◆ Plain-text document sources

┌────────

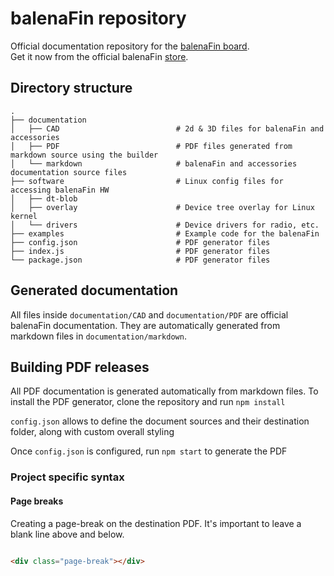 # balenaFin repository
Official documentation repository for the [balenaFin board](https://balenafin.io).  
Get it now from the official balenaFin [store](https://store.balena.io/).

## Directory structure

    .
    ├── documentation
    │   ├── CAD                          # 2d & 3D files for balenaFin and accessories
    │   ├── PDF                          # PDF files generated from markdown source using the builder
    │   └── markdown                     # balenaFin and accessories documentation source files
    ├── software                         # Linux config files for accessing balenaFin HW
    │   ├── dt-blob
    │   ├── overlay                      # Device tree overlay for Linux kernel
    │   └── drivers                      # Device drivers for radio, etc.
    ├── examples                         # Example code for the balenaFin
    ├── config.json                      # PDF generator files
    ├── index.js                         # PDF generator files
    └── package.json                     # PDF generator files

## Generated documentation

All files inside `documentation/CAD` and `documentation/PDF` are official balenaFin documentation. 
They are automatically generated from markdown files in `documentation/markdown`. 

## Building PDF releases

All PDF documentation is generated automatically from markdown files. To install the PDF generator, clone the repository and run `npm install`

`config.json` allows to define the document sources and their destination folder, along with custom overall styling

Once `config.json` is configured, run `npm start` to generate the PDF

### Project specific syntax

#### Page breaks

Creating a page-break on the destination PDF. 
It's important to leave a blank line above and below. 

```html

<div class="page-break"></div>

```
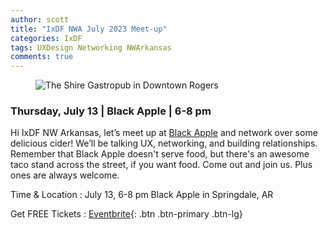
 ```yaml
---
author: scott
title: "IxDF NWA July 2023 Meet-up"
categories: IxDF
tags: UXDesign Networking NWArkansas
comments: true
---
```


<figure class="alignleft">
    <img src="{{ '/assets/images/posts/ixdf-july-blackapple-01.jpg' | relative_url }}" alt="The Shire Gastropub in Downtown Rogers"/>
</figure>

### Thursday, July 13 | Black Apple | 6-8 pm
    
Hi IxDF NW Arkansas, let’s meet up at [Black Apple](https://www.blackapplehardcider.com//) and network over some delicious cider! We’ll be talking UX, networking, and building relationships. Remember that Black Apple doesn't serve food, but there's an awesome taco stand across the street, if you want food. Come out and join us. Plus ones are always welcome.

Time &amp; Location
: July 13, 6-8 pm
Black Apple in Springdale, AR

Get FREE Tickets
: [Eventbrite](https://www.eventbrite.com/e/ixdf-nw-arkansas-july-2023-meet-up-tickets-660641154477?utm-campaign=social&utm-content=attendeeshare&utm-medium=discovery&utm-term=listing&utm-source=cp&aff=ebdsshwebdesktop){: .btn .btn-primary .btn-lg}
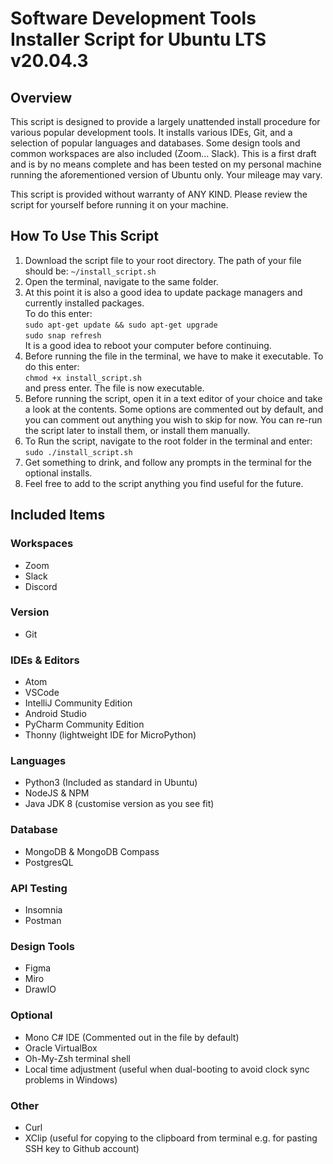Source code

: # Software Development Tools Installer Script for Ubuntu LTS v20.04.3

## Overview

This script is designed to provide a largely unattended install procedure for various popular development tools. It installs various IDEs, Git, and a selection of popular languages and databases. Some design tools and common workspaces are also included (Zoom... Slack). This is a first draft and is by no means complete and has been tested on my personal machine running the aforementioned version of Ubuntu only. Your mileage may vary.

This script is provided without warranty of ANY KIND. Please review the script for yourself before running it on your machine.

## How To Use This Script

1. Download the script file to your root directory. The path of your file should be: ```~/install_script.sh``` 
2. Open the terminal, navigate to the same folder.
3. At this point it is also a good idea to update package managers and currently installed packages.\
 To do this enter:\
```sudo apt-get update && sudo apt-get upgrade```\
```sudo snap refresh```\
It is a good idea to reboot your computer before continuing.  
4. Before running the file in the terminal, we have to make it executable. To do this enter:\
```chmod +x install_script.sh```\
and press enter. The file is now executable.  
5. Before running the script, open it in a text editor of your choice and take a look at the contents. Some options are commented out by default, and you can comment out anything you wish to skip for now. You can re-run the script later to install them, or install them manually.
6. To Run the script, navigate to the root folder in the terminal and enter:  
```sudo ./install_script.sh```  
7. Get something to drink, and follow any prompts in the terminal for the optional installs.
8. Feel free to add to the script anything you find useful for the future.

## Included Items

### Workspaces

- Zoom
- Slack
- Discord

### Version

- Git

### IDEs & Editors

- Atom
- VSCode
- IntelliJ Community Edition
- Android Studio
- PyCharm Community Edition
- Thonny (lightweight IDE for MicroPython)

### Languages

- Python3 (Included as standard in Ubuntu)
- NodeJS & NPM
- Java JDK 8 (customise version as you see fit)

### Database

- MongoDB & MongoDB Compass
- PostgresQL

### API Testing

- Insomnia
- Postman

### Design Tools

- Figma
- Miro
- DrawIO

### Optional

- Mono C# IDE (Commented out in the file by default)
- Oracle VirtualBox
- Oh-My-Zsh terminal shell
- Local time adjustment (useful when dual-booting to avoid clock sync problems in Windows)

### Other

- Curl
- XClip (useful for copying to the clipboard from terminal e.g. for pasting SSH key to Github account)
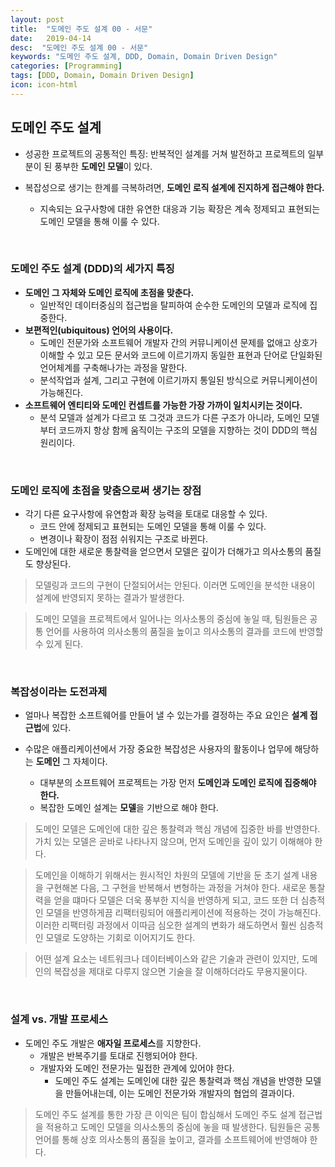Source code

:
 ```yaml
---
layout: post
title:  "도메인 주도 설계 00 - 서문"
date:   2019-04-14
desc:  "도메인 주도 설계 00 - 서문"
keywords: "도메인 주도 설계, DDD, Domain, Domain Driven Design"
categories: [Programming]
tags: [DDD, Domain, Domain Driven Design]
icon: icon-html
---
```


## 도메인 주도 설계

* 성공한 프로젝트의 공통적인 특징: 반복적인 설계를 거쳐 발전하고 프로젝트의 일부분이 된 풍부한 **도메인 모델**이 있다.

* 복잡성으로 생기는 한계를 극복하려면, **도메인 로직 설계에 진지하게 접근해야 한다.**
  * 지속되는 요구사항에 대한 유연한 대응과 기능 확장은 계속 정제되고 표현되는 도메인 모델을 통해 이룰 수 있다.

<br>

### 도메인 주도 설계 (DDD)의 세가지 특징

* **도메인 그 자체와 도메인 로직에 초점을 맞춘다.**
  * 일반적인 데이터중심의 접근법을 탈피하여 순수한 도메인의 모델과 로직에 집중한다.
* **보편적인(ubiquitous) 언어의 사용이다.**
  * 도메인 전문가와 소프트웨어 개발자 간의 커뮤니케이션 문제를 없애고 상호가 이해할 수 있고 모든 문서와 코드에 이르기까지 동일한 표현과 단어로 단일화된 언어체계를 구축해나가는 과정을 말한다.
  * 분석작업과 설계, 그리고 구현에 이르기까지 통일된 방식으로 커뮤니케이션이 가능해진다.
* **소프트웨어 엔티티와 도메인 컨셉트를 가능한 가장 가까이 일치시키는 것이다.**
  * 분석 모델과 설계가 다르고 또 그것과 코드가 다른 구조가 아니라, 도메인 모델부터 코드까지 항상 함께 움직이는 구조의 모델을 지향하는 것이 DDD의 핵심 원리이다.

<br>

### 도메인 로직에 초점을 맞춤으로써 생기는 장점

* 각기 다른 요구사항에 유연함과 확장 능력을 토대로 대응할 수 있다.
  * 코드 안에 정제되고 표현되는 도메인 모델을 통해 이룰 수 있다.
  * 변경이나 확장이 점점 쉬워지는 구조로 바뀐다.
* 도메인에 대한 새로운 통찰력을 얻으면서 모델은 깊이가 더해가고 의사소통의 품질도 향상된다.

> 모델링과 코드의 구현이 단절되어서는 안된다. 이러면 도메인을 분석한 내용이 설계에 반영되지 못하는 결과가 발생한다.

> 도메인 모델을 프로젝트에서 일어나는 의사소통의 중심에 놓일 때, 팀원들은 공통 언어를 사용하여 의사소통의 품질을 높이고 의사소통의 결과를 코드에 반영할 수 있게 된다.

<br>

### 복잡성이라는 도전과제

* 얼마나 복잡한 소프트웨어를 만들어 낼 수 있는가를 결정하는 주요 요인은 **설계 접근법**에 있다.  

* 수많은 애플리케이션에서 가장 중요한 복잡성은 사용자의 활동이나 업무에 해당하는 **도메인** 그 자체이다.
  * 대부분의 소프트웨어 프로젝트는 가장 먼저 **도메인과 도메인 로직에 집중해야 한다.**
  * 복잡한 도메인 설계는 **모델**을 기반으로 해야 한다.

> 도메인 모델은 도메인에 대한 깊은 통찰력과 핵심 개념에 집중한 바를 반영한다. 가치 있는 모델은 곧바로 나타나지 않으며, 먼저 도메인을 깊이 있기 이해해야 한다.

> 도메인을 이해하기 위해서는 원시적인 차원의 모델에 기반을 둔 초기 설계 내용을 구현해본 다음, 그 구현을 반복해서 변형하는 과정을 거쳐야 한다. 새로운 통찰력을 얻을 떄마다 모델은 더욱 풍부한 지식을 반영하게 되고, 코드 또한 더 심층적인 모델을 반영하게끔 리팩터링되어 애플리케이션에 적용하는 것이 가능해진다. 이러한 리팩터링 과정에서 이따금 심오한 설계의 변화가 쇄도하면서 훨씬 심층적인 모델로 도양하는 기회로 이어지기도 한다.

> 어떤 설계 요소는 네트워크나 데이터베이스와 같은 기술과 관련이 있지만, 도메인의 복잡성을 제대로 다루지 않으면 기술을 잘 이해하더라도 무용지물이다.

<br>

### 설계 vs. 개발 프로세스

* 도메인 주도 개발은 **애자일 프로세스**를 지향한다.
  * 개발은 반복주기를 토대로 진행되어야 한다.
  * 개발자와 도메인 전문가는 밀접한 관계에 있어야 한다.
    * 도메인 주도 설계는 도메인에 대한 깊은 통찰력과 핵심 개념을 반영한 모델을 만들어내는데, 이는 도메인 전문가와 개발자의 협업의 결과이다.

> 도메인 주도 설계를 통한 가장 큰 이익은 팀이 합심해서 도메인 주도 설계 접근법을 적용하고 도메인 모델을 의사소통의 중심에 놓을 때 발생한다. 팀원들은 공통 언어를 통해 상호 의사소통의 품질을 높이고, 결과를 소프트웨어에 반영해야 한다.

└────────
┌────────

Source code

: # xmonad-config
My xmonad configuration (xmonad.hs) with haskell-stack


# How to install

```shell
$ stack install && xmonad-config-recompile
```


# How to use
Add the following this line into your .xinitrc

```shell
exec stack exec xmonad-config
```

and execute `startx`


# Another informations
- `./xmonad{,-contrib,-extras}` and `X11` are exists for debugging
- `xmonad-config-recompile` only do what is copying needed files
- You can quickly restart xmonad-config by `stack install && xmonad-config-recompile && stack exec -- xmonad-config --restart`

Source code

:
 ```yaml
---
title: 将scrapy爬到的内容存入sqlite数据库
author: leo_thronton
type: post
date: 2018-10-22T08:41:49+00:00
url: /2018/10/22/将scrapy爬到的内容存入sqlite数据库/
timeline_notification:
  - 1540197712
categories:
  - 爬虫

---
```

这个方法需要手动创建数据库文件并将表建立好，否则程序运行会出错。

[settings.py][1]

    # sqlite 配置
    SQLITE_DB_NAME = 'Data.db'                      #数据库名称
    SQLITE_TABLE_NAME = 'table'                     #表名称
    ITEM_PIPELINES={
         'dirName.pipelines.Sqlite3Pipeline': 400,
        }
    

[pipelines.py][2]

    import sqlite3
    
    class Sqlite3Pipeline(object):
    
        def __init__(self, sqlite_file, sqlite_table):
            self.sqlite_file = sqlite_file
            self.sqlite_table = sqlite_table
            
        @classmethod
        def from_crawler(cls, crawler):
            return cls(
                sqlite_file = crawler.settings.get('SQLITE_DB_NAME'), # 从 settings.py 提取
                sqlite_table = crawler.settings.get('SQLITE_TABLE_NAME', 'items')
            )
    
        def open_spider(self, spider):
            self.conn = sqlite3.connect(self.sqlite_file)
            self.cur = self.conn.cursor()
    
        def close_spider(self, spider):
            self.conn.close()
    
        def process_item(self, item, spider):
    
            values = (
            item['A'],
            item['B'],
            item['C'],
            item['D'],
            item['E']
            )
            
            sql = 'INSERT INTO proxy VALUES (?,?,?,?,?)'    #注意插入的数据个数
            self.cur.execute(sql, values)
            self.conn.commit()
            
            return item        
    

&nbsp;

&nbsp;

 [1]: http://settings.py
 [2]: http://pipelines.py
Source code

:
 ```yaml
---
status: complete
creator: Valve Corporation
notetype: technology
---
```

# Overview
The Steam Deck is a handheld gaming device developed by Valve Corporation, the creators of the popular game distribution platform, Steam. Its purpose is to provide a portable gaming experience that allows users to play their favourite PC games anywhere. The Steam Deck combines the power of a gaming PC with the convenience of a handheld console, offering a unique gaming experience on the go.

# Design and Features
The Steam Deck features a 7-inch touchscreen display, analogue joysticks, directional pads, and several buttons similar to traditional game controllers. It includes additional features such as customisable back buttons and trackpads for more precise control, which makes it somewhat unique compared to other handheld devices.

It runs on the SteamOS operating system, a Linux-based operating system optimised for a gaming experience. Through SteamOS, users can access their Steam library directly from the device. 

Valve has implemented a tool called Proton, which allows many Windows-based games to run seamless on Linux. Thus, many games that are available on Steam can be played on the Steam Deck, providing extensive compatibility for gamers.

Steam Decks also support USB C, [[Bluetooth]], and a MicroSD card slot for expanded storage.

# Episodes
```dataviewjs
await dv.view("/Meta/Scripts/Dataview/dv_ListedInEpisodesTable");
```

└────────

◆ Task brief
Reproduce, word for word, only the lines in the records above from the line with "# balenaFin repository" through the line with "for radio, etc.", including both ends; omit the pictures.

◆ Exercise response
 # balenaFin repository
Official documentation repository for the [balenaFin board](https://balenafin.io).  
Get it now from the official balenaFin [store](https://store.balena.io/).

## Directory structure

    .
    ├── documentation
    │   ├── CAD                          # 2d & 3D files for balenaFin and accessories
    │   ├── PDF                          # PDF files generated from markdown source using the builder
    │   └── markdown                     # balenaFin and accessories documentation source files
    ├── software                         # Linux config files for accessing balenaFin HW
    │   ├── dt-blob
    │   ├── overlay                      # Device tree overlay for Linux kernel
    │   └── drivers                      # Device drivers for radio, etc.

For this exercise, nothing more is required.